What lines of the material below include the string "bebidas"? Copy all of them.

INPUT RECORDS »
== Segment start ==
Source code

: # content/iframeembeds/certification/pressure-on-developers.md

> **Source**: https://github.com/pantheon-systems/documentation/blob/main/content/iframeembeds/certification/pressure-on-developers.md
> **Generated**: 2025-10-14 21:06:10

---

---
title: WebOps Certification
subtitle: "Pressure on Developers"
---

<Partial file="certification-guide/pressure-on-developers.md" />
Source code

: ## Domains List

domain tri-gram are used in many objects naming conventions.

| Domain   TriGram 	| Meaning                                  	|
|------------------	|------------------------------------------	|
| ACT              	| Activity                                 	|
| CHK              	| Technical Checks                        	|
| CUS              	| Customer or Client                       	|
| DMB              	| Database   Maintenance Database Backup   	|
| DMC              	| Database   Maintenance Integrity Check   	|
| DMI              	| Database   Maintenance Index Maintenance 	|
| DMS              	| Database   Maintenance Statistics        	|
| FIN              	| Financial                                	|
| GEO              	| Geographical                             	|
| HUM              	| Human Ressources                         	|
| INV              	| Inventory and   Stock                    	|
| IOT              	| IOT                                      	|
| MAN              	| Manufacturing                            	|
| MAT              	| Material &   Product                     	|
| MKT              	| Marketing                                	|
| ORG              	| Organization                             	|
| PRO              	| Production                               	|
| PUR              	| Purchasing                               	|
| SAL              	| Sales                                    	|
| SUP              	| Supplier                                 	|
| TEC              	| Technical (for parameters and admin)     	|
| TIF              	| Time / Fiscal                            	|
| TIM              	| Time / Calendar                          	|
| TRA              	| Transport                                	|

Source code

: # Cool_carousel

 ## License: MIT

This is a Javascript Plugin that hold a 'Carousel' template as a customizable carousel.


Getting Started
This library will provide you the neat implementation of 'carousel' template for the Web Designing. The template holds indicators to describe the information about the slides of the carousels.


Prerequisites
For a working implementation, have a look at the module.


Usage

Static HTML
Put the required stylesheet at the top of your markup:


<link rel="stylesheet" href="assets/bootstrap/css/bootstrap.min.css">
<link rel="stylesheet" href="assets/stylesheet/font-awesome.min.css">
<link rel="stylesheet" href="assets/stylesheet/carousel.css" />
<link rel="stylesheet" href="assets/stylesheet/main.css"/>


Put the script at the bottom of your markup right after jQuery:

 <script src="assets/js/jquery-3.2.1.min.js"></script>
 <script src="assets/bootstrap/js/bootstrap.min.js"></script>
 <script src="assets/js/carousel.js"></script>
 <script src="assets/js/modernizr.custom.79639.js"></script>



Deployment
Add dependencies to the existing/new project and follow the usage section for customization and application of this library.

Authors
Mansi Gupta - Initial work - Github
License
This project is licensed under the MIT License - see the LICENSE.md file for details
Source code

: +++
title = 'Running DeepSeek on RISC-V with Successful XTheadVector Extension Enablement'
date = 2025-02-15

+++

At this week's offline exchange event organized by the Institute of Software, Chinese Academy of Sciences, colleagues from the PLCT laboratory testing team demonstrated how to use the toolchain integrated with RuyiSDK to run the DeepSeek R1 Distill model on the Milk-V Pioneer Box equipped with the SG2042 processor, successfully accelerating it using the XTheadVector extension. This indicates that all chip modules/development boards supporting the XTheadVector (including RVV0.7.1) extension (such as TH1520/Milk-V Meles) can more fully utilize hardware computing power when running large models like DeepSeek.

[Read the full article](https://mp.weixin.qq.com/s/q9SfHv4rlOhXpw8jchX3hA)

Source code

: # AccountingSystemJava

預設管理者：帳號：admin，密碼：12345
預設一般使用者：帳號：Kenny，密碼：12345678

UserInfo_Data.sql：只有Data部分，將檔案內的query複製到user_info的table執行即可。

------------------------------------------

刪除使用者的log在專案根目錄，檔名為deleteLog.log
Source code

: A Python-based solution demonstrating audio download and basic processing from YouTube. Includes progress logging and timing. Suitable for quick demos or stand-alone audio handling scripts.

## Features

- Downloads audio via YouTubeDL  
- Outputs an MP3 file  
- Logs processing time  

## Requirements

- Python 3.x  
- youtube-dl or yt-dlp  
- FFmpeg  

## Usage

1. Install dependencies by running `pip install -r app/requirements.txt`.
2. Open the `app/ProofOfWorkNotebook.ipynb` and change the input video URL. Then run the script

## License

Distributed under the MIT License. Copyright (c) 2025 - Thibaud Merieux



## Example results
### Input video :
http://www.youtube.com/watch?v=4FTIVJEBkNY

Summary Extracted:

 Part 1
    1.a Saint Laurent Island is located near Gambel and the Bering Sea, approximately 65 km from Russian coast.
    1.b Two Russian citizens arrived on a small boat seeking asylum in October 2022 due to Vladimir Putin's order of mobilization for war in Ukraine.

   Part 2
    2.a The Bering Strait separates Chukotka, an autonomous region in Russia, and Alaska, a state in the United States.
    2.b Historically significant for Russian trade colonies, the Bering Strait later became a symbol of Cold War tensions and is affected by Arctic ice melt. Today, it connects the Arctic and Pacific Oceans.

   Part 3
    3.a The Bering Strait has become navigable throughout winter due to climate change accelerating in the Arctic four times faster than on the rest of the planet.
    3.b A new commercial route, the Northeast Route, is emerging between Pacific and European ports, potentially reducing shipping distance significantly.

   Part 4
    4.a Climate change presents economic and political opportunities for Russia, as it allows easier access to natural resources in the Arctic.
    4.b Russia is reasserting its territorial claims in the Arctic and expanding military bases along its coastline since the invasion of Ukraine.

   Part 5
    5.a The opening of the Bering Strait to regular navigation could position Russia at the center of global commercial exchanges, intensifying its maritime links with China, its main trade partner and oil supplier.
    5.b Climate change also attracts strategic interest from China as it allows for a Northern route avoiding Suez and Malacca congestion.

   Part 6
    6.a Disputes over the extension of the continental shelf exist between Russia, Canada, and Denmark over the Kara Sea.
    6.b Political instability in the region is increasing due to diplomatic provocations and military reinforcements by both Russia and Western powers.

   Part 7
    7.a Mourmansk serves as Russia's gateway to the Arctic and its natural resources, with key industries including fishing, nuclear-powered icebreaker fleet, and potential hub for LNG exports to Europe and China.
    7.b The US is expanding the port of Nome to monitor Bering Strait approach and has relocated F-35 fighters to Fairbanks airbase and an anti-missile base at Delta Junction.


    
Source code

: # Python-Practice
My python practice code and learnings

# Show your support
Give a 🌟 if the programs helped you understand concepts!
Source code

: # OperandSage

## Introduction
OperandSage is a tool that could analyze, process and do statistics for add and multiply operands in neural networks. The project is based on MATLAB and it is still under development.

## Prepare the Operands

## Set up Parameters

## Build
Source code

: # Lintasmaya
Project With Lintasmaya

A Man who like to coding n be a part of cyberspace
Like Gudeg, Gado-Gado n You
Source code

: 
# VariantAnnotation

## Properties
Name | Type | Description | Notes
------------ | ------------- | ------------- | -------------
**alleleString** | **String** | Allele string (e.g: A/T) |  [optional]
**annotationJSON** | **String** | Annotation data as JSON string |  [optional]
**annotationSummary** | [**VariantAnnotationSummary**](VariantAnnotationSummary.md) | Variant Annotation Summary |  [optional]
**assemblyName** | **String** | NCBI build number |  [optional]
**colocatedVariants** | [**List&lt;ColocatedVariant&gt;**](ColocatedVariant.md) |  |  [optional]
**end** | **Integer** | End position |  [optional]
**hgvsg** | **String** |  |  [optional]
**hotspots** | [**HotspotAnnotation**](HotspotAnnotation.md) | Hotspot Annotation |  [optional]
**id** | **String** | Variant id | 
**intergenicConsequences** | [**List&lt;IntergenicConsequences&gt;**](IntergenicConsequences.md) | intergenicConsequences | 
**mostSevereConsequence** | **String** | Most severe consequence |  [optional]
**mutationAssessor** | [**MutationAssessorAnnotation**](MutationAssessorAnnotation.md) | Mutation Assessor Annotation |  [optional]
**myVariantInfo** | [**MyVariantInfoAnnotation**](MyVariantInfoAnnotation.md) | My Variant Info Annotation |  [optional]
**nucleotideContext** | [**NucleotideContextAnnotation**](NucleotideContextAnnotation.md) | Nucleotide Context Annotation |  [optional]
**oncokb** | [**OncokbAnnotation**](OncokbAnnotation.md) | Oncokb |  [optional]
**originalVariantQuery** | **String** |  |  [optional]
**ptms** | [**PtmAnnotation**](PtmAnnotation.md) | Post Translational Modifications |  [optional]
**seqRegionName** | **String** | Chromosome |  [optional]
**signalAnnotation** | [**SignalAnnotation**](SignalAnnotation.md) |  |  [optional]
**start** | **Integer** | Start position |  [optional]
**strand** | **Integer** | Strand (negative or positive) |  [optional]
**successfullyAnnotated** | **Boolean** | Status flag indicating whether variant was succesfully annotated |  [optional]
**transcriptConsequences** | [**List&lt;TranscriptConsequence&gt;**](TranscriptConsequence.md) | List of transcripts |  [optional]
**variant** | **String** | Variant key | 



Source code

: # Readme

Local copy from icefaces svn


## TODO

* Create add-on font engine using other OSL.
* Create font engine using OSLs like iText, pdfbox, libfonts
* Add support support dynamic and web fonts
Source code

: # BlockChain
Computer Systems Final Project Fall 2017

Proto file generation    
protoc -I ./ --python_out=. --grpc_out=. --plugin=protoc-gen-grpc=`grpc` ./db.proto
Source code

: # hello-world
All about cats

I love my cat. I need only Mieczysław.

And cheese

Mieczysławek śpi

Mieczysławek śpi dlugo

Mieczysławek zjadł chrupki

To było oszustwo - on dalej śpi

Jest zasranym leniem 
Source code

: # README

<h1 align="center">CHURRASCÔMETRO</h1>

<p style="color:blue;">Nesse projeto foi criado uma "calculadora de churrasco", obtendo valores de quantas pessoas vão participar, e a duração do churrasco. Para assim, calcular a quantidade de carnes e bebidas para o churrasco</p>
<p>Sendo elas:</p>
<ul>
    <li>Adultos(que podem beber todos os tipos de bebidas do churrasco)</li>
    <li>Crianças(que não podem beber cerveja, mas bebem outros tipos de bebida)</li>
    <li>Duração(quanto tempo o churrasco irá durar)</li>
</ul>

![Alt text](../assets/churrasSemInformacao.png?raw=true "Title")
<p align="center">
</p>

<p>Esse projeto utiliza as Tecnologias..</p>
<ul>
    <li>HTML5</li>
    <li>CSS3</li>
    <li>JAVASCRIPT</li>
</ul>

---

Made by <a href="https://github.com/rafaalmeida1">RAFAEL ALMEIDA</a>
== Segment end ==
TASK SOLUTION »
<p style="color:blue;">Nesse projeto foi criado uma "calculadora de churrasco", obtendo valores de quantas pessoas vão participar, e a duração do churrasco. Para assim, calcular a quantidade de carnes e bebidas para o churrasco</p>
    <li>Adultos(que podem beber todos os tipos de bebidas do churrasco)</li>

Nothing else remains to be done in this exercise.